§ **TASK BRIEF**
Copy each line that contains the string "arguments", taking them from the material.

================================

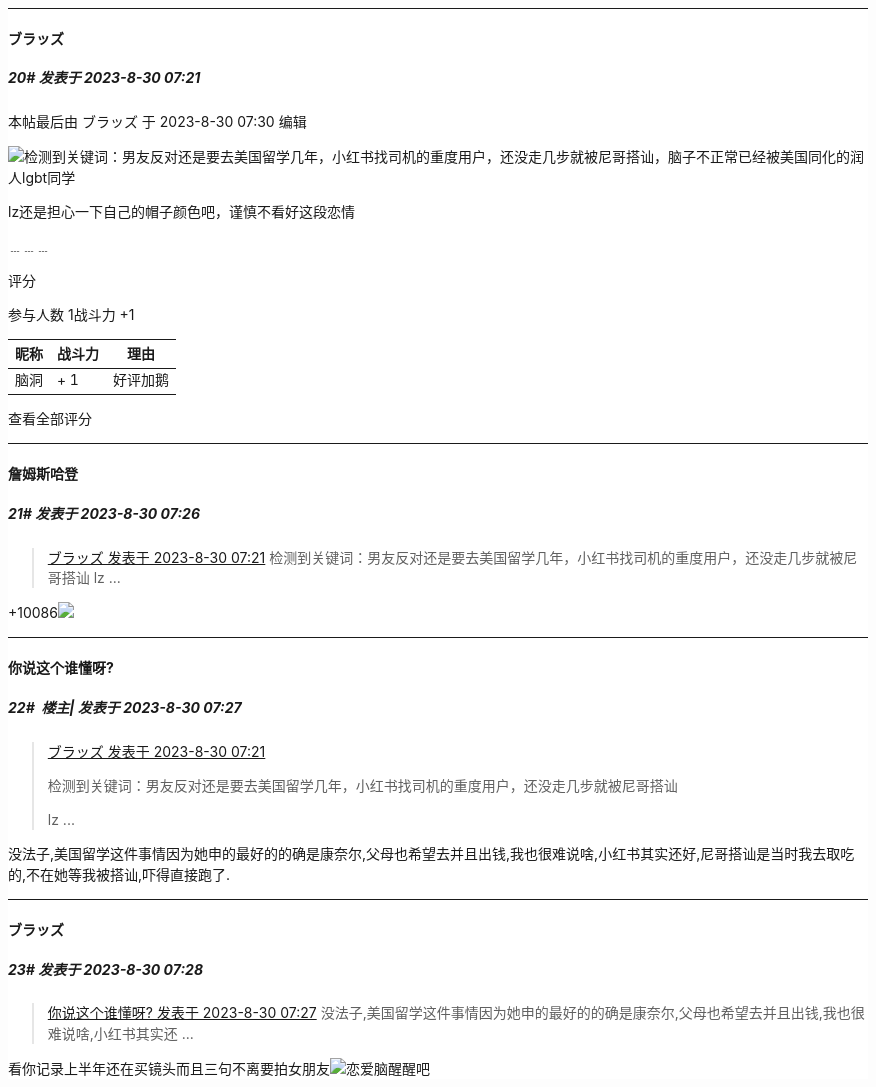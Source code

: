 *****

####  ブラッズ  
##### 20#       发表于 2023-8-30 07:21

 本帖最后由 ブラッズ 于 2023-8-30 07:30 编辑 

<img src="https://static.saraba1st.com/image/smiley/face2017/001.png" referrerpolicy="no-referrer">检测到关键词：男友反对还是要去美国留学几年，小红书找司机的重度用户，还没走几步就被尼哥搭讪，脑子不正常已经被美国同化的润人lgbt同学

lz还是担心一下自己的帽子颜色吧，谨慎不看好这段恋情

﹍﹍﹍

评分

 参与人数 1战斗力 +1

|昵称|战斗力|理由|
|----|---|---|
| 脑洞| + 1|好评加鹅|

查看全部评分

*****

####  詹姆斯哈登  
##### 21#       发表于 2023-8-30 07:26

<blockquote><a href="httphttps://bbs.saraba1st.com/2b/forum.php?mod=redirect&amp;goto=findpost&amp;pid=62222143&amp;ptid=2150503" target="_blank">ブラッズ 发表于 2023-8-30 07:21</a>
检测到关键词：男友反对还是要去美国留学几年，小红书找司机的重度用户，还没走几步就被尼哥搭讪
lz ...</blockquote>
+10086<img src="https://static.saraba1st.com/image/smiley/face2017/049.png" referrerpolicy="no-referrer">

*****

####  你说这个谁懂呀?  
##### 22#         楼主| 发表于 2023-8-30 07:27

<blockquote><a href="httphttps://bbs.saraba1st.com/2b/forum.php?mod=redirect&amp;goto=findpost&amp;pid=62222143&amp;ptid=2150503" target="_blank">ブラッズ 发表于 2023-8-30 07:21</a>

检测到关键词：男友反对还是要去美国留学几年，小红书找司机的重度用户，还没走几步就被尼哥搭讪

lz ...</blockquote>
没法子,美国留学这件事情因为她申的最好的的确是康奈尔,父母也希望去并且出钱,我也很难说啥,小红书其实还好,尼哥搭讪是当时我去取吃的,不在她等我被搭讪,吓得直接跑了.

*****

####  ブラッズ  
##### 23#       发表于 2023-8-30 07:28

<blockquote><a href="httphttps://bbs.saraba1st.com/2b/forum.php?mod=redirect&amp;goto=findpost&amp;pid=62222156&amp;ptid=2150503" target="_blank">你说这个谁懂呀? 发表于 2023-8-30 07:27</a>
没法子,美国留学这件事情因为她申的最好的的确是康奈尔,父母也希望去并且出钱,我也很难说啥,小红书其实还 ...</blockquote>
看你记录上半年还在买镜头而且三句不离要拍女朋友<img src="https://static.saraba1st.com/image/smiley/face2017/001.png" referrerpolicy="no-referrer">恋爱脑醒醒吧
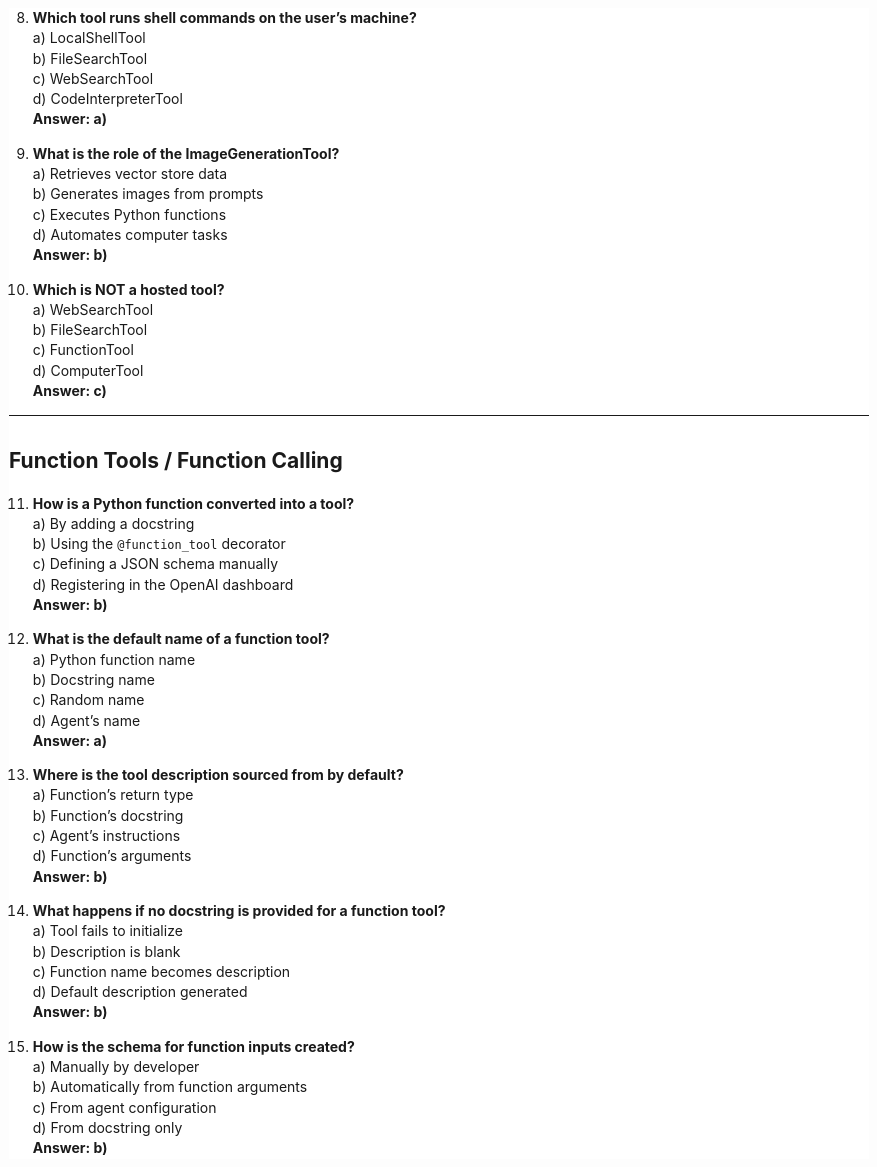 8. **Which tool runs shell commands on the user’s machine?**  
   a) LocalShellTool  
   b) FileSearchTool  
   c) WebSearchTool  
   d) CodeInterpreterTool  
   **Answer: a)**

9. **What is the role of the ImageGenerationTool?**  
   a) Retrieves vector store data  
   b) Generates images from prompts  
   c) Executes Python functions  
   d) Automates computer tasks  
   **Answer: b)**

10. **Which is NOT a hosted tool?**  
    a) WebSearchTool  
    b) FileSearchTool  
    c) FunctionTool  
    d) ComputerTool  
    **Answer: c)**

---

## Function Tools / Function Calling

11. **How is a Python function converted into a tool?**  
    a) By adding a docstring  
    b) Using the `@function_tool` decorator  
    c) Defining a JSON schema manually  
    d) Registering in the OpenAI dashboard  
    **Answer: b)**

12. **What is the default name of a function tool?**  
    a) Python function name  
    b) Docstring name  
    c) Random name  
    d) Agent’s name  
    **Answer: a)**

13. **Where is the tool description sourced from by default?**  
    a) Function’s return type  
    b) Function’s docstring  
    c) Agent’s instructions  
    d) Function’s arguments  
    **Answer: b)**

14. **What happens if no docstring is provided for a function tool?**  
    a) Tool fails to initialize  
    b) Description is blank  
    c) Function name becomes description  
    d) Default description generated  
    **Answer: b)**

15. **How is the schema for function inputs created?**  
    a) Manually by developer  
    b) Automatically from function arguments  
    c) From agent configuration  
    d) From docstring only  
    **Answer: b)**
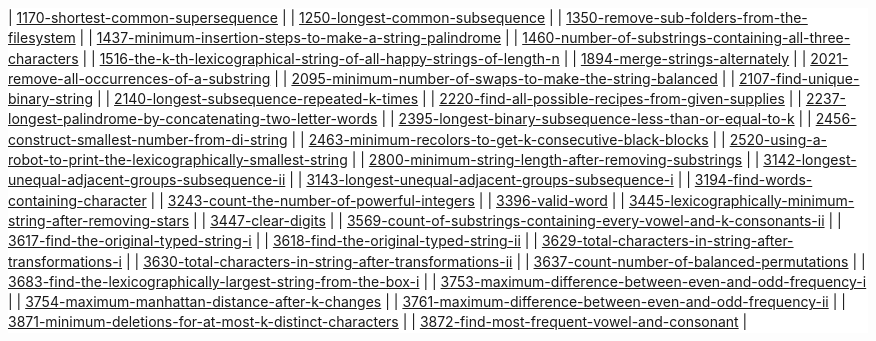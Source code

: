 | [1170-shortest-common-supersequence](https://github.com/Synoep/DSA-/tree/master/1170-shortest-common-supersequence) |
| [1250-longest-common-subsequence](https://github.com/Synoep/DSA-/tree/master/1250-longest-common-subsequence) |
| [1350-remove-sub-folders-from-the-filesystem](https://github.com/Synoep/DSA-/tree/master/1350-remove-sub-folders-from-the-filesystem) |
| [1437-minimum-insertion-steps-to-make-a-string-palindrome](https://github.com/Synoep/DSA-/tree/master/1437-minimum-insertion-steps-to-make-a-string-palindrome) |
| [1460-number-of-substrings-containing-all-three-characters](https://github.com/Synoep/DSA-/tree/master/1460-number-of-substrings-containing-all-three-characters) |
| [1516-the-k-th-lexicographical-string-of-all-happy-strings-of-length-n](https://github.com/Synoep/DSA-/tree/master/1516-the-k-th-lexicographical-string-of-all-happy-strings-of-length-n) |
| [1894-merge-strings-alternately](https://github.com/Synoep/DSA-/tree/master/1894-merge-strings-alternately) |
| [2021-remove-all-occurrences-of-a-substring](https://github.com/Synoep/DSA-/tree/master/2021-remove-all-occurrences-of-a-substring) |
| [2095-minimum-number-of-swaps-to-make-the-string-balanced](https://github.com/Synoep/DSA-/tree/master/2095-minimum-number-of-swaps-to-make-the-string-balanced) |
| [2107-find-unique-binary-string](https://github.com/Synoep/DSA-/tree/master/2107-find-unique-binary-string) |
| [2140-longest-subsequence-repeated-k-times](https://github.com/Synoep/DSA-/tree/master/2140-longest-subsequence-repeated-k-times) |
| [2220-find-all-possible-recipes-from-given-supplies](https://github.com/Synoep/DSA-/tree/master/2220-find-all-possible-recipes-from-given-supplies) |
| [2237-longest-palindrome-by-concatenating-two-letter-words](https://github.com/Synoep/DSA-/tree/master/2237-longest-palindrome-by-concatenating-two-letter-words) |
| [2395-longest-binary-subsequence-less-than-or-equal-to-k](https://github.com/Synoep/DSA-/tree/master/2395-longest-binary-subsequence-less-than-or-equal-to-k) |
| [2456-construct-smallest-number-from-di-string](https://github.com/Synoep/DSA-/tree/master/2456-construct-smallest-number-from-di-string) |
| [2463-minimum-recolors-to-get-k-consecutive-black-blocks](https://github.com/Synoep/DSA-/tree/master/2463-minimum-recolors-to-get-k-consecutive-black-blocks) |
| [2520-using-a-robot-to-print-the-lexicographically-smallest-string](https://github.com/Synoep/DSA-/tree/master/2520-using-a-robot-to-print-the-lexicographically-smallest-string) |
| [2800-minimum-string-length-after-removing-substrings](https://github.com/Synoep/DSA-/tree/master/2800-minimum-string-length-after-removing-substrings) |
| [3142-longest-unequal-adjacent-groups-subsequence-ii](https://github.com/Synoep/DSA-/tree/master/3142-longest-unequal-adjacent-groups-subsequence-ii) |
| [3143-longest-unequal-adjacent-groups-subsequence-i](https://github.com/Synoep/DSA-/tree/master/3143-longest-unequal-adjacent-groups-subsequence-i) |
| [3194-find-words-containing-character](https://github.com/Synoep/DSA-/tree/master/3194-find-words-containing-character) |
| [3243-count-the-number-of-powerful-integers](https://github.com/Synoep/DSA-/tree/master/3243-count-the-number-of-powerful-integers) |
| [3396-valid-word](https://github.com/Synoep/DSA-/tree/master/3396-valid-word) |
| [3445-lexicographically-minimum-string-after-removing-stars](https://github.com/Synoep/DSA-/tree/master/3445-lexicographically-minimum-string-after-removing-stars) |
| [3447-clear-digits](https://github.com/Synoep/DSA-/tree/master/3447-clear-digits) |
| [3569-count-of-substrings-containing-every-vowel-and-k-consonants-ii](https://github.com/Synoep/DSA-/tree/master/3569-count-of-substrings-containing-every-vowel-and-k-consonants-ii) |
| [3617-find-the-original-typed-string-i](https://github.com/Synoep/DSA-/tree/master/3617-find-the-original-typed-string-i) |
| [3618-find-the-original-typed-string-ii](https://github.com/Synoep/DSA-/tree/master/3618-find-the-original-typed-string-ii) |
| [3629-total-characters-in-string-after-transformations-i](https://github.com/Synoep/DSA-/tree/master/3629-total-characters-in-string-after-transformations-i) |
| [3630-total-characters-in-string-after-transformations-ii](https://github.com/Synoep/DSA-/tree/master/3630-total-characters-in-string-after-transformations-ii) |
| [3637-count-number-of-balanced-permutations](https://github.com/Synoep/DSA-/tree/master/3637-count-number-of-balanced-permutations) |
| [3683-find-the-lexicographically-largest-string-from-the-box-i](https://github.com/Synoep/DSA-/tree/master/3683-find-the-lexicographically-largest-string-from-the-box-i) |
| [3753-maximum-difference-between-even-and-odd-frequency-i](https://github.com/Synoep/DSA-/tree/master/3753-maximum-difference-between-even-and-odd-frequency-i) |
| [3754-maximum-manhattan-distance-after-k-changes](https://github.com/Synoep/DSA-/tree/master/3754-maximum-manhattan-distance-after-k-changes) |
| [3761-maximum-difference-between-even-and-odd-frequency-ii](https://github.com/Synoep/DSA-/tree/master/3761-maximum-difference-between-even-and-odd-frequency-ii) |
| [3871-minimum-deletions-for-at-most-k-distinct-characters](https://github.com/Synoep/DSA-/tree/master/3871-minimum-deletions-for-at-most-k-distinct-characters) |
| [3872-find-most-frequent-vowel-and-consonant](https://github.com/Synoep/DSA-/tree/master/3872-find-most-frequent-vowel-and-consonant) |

================================

§ **OUTPUT OF THE EXERCISE**
    d) Function’s arguments  
    b) Automatically from function arguments  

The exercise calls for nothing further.